HighCWu commented 2 years ago

不是效果好不好的问题,Tacotron2预训练版的能正常clone出不同音色,为什么fastspeech2预训练版的结果全都是同一个人的音色

yt605155624 commented 2 years ago

不是效果好不好的问题,Tacotron2预训练版的能正常clone出不同音色,为什么fastspeech2预训练版的结果全都是同一个人的音色

Thanks for using paddlespeech's voice cloning! Your conclusion is very useful to me and other users.

vc0 (Tacotron2) 's traing steps is less than vc1(fastspeech2) (you can also find this in release models' names and configs), because Tacotron2's training is instable (see training loss in https://github.com/PaddlePaddle/PaddleSpeech/discussions/1434 ), I have early stopped Tacotron2's training,I haven't compared vc0 and vc1, maybe vc1 has over fitting.. You can try to train your own vc1 and try to early stop ~

yt605155624 commented 2 years ago

also you can use the new voiceprint recognition model we release https://github.com/PaddlePaddle/PaddleSpeech/tree/develop/examples/voxceleb/sv0

HighCWu commented 2 years ago

@yt605155624 thanks, I will try to train it by myself. 我会试着训练它,只是你们发布一些预训练模型应该先测试一下效果,vc0的readme里面还建议用vc1,结果vc1提供的预训练模型完全等于没效果😂。 我有空训练出来了会来反馈的。

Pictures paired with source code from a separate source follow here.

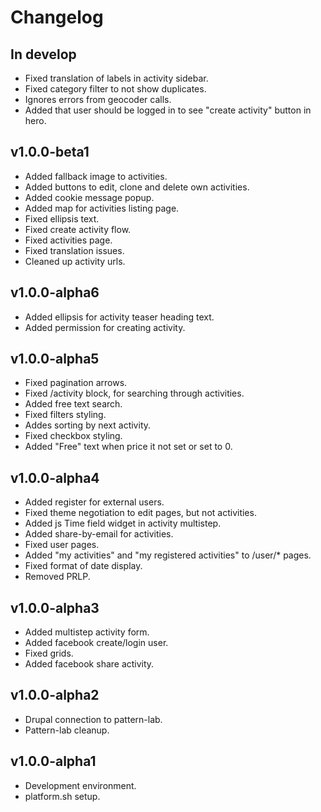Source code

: # Changelog

## In develop

* Fixed translation of labels in activity sidebar.
* Fixed category filter to not show duplicates.
* Ignores errors from geocoder calls.
* Added that user should be logged in to see "create activity" button in hero.

## v1.0.0-beta1

* Added fallback image to activities.
* Added buttons to edit, clone and delete own activities.
* Added cookie message popup.
* Added map for activities listing page.
* Fixed ellipsis text.
* Fixed create activity flow.
* Fixed activities page.
* Fixed translation issues.
* Cleaned up activity urls.

## v1.0.0-alpha6

* Added ellipsis for activity teaser heading text.
* Added permission for creating activity.

## v1.0.0-alpha5

* Fixed pagination arrows.
* Fixed /activity block, for searching through activities.
* Added free text search.
* Fixed filters styling.
* Addes sorting by next activity.
* Fixed checkbox styling.
* Added "Free" text when price it not set or set to 0.

## v1.0.0-alpha4

* Added register for external users.
* Fixed theme negotiation to edit pages, but not activities.
* Added js Time field widget in activity multistep.
* Added share-by-email for activities.
* Fixed user pages.
* Added "my activities" and "my registered activities" to /user/* pages.
* Fixed format of date display.
* Removed PRLP.

## v1.0.0-alpha3

* Added multistep activity form.
* Added facebook create/login user.
* Fixed grids.
* Added facebook share activity.

## v1.0.0-alpha2

* Drupal connection to pattern-lab.
* Pattern-lab cleanup.

## v1.0.0-alpha1

* Development environment.
* platform.sh setup.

yt605155624 commented 2 years ago

Looking forward to your feedback, it would be better if you could provide a useful config file or pretrained model

yt605155624 commented 2 years ago

FYI here is my test result for vc: ref_audio.zip

# Randomly generate numbers of 0 ~ 0.2, 256 is the dim of spk_emb
for i in range(10):
    random_spk_emb = np.random.rand(256) * 0.2
    random_spk_emb = paddle.to_tensor(random_spk_emb)
    utt_id = "random_spk_emb" + "_" + str(i)
    with paddle.no_grad():
        wav = voc_inference(am_inference(phone_ids, spk_emb=spk_emb))
    sf.write(
        str(output_dir / (utt_id + ".wav")),
        wav.numpy(),
        samplerate=am_config.fs)
    print(f"{utt_id} done!")

vc_syn_vc0.zip vc_syn_vc1.zip

yt605155624 commented 2 years ago

sorry, I just find we haven't use the random emb by a developer's pr ... https://github.com/PaddlePaddle/PaddleSpeech/pull/1828/files

sixyang commented 2 years ago

确实感觉 vc1 要比 vc0 效果好多了,不过感觉还是有一点电流音,而且语句中间没有停顿感,请问这个可以怎么优化?